In the new study, the authors used several different comparative techniques to determine how Oculudentavis relates to other lizards. But none of the attempts provided a consistent answer. In some hypothetical evolutionary trees, for example, Oculudentavis seems to be one of the earliest lizards, while in others it seems to be related to the ancestors of the seagoing mosasaurs that thrived during the Cretaceous. “Although Oculudentavis has many peculiarities that make it a weird lizard, facing difficulties in working out the affinities of a fossil lizard to a specific group of lizards is not unusual,” Bolet says, noting that the possible discovery of more fossils with parts of the skeleton other than the head might help.
Paleontologists as yet know little of the lizards and other reptiles that were around during this time. “Oculudentavis comes from amber deposits about 98 million years old,” says University of Bristol paleontologist Jorge Herrera Flores, “and, so far, the fossil record of terrestrial squamates of that age were extremely rare and scarce.” The Oculudentavis fossils not only help fill that gap, but suggest that there is much more to be found. After all, Herrera Flores points out, there are over 10,000 species of squamates on the planet right now. Even accounting for how difficult it can be for small animals to become part of the fossil record, there are undoubtedly many new finds that will help paleontologists better understand the world of small reptiles in the Age of Dinosaurs.
Efforts to find more fossils like Oculudentavis, however, are complicated by the “blood amber” market that often brings these fossils to the attention of researchers.
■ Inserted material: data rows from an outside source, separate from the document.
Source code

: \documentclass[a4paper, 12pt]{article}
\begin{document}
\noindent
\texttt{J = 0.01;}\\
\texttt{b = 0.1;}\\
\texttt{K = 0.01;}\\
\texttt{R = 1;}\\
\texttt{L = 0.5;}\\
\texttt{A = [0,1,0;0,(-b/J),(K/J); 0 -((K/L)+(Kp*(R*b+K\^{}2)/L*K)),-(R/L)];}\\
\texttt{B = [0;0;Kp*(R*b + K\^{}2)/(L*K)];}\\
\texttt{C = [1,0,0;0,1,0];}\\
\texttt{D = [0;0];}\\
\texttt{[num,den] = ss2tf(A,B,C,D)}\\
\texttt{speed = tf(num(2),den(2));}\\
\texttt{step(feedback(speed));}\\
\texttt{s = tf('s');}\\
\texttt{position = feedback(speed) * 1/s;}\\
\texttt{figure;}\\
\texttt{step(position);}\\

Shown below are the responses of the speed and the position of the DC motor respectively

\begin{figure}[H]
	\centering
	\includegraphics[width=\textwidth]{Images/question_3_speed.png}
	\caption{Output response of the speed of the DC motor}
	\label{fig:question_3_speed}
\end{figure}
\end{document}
The mines where Cretaceous amber fossils are found are controlled by the Myanmar military, which seized control of the country earlier this year and for years has committed acts of genocide against the country’s Muslim Rohingya people, among others. High-priced sales of amber specimens have fueled the conflict, and even ethically-sourced fossils often end up in the hands of private dealers who restrict access to researchers and stall efforts to re-investigate previous results.
The uncertainty around Oculudentavis makes sense given how odd the fossils look even at a glance, especially compared to other lizards that have been found in amber from around the same place and time. “I think these two things are really interesting,” Caldwell says, “not because they’re birds and not because they’re lizards, but because they’re some kind of proto-lizard things.”
The isolated location of prehistoric Myanmar might explain why such a confounding creature evolved in the first place. During the time Oculudentavis was climbing around, what’s now Myanmar was a piece of land that split off from other landmasses. The area was encapsulated as an island, isolated in the ancient sea, and such places often act as refuges where ancient lineages evolve in isolation. “From what I can see from the vertebrate remains,” Caldwell says, “some very unique things are there and have really ancient ancestry.”
What role the Oculudentavis species played in their ecosystem is another puzzle. The shape of the jaws and tiny teeth, Bolet says, hint that this reptile snatched insects. Perhaps this creature climbed through ancient forests, looking for invertebrate morsels to eat. Likewise, says study co-author Susan Evans, “there is also some evidence from the skin folds under the head that these animals used them for some form of display,” similar to anole lizards today.
Rather than coming to a neat conclusion, the story of Oculudentavis has raised additional questions. If this reptile really was a lizard, what kind is it? And why is it so different? And if it’s not a lizard, what evolutionary story does the fossil tell? The strange traits in these two specimens might hint that they represent an evolutionary branch that goes off deep into the prehistoric past, one that experts are only beginning to become aware of.